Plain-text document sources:
■ ■ ■

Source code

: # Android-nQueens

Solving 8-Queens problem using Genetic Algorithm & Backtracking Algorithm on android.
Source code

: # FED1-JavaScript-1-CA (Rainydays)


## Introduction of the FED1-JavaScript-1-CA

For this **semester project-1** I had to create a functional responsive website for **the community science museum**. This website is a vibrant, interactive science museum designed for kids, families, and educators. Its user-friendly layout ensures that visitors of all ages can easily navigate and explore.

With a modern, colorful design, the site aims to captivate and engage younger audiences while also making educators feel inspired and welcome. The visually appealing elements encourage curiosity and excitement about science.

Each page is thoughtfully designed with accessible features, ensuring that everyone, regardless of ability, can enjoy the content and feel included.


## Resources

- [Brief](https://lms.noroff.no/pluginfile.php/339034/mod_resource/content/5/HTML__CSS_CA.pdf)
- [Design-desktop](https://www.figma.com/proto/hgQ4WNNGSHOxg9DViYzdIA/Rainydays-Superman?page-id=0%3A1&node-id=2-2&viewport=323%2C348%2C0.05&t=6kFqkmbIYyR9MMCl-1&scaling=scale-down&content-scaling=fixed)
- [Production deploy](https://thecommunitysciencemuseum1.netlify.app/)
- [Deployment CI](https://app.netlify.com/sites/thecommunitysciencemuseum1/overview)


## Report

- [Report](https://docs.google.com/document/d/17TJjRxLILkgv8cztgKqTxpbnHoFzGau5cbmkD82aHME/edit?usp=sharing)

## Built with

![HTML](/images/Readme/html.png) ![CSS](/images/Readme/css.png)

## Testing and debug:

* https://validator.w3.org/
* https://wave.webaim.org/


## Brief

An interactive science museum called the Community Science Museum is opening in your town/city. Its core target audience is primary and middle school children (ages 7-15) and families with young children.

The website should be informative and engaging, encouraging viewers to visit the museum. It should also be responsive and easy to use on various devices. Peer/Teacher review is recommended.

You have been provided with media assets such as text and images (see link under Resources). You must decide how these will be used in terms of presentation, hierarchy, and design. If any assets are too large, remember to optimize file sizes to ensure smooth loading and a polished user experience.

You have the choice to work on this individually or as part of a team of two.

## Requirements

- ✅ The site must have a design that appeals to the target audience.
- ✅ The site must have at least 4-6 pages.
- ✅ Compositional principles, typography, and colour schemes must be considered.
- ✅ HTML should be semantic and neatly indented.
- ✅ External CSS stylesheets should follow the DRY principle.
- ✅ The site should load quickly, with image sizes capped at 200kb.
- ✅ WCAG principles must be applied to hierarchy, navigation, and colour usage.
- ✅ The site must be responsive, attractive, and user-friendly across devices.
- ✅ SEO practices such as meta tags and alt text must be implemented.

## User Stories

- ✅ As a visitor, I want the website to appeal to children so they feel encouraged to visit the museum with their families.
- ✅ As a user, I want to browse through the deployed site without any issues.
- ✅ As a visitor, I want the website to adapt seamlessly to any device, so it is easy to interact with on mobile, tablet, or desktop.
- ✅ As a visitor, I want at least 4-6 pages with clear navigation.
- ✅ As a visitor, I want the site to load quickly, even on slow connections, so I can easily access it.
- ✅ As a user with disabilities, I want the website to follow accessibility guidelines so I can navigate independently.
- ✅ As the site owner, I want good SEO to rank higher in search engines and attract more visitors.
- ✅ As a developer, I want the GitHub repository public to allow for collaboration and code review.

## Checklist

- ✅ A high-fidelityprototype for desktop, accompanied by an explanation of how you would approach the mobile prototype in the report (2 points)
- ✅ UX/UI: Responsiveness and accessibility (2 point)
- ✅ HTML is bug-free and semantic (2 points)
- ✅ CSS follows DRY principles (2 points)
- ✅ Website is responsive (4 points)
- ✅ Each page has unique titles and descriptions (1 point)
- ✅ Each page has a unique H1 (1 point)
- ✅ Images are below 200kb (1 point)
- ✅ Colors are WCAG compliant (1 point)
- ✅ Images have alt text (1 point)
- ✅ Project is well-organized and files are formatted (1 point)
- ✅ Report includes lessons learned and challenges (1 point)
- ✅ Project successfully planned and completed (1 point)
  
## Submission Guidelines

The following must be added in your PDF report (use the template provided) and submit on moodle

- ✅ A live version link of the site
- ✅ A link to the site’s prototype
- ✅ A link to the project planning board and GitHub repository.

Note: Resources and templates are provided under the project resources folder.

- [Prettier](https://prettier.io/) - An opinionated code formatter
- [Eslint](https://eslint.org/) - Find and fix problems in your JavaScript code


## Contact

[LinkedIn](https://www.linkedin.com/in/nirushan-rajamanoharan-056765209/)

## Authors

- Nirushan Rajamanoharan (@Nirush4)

■ ■ ■

What is being asked: Repeat the data in full, matching each line exactly.

Response:
Source code

: # Android-nQueens

Solving 8-Queens problem using Genetic Algorithm & Backtracking Algorithm on android.
Source code

: # FED1-JavaScript-1-CA (Rainydays)


## Introduction of the FED1-JavaScript-1-CA

For this **semester project-1** I had to create a functional responsive website for **the community science museum**. This website is a vibrant, interactive science museum designed for kids, families, and educators. Its user-friendly layout ensures that visitors of all ages can easily navigate and explore.

With a modern, colorful design, the site aims to captivate and engage younger audiences while also making educators feel inspired and welcome. The visually appealing elements encourage curiosity and excitement about science.

Each page is thoughtfully designed with accessible features, ensuring that everyone, regardless of ability, can enjoy the content and feel included.


## Resources

- [Brief](https://lms.noroff.no/pluginfile.php/339034/mod_resource/content/5/HTML__CSS_CA.pdf)
- [Design-desktop](https://www.figma.com/proto/hgQ4WNNGSHOxg9DViYzdIA/Rainydays-Superman?page-id=0%3A1&node-id=2-2&viewport=323%2C348%2C0.05&t=6kFqkmbIYyR9MMCl-1&scaling=scale-down&content-scaling=fixed)
- [Production deploy](https://thecommunitysciencemuseum1.netlify.app/)
- [Deployment CI](https://app.netlify.com/sites/thecommunitysciencemuseum1/overview)


## Report

- [Report](https://docs.google.com/document/d/17TJjRxLILkgv8cztgKqTxpbnHoFzGau5cbmkD82aHME/edit?usp=sharing)

## Built with

![HTML](/images/Readme/html.png) ![CSS](/images/Readme/css.png)

## Testing and debug:

* https://validator.w3.org/
* https://wave.webaim.org/


## Brief

An interactive science museum called the Community Science Museum is opening in your town/city. Its core target audience is primary and middle school children (ages 7-15) and families with young children.

The website should be informative and engaging, encouraging viewers to visit the museum. It should also be responsive and easy to use on various devices. Peer/Teacher review is recommended.

You have been provided with media assets such as text and images (see link under Resources). You must decide how these will be used in terms of presentation, hierarchy, and design. If any assets are too large, remember to optimize file sizes to ensure smooth loading and a polished user experience.

You have the choice to work on this individually or as part of a team of two.

## Requirements

- ✅ The site must have a design that appeals to the target audience.
- ✅ The site must have at least 4-6 pages.
- ✅ Compositional principles, typography, and colour schemes must be considered.
- ✅ HTML should be semantic and neatly indented.
- ✅ External CSS stylesheets should follow the DRY principle.
- ✅ The site should load quickly, with image sizes capped at 200kb.
- ✅ WCAG principles must be applied to hierarchy, navigation, and colour usage.
- ✅ The site must be responsive, attractive, and user-friendly across devices.
- ✅ SEO practices such as meta tags and alt text must be implemented.

## User Stories

- ✅ As a visitor, I want the website to appeal to children so they feel encouraged to visit the museum with their families.
- ✅ As a user, I want to browse through the deployed site without any issues.
- ✅ As a visitor, I want the website to adapt seamlessly to any device, so it is easy to interact with on mobile, tablet, or desktop.
- ✅ As a visitor, I want at least 4-6 pages with clear navigation.
- ✅ As a visitor, I want the site to load quickly, even on slow connections, so I can easily access it.
- ✅ As a user with disabilities, I want the website to follow accessibility guidelines so I can navigate independently.
- ✅ As the site owner, I want good SEO to rank higher in search engines and attract more visitors.
- ✅ As a developer, I want the GitHub repository public to allow for collaboration and code review.

## Checklist

- ✅ A high-fidelityprototype for desktop, accompanied by an explanation of how you would approach the mobile prototype in the report (2 points)
- ✅ UX/UI: Responsiveness and accessibility (2 point)
- ✅ HTML is bug-free and semantic (2 points)
- ✅ CSS follows DRY principles (2 points)
- ✅ Website is responsive (4 points)
- ✅ Each page has unique titles and descriptions (1 point)
- ✅ Each page has a unique H1 (1 point)
- ✅ Images are below 200kb (1 point)
- ✅ Colors are WCAG compliant (1 point)
- ✅ Images have alt text (1 point)
- ✅ Project is well-organized and files are formatted (1 point)
- ✅ Report includes lessons learned and challenges (1 point)
- ✅ Project successfully planned and completed (1 point)
  
## Submission Guidelines

The following must be added in your PDF report (use the template provided) and submit on moodle

- ✅ A live version link of the site
- ✅ A link to the site’s prototype
- ✅ A link to the project planning board and GitHub repository.

Note: Resources and templates are provided under the project resources folder.

- [Prettier](https://prettier.io/) - An opinionated code formatter
- [Eslint](https://eslint.org/) - Find and fix problems in your JavaScript code


## Contact

[LinkedIn](https://www.linkedin.com/in/nirushan-rajamanoharan-056765209/)

## Authors

- Nirushan Rajamanoharan (@Nirush4)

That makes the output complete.